## WHAT IS REQUIRED
Give every line of the data again, exactly.

Top of DATA FOR PROCESSING

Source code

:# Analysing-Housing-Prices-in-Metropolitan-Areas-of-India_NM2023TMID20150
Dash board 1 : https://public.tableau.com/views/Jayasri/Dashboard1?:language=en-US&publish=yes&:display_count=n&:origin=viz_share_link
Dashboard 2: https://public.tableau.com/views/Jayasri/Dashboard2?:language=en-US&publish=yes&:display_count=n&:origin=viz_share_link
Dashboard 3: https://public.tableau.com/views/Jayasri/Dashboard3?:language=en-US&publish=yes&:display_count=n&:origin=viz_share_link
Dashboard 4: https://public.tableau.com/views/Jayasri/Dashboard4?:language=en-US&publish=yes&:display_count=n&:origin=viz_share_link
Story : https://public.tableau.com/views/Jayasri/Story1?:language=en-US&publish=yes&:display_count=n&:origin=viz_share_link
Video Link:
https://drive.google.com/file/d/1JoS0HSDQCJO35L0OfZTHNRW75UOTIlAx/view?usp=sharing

Bottom of DATA FOR PROCESSING

## EXERCISE RESULT
Source code

:# Analysing-Housing-Prices-in-Metropolitan-Areas-of-India_NM2023TMID20150
Dash board 1 : https://public.tableau.com/views/Jayasri/Dashboard1?:language=en-US&publish=yes&:display_count=n&:origin=viz_share_link
Dashboard 2: https://public.tableau.com/views/Jayasri/Dashboard2?:language=en-US&publish=yes&:display_count=n&:origin=viz_share_link
Dashboard 3: https://public.tableau.com/views/Jayasri/Dashboard3?:language=en-US&publish=yes&:display_count=n&:origin=viz_share_link
Dashboard 4: https://public.tableau.com/views/Jayasri/Dashboard4?:language=en-US&publish=yes&:display_count=n&:origin=viz_share_link
Story : https://public.tableau.com/views/Jayasri/Story1?:language=en-US&publish=yes&:display_count=n&:origin=viz_share_link
Video Link:
https://drive.google.com/file/d/1JoS0HSDQCJO35L0OfZTHNRW75UOTIlAx/view?usp=sharing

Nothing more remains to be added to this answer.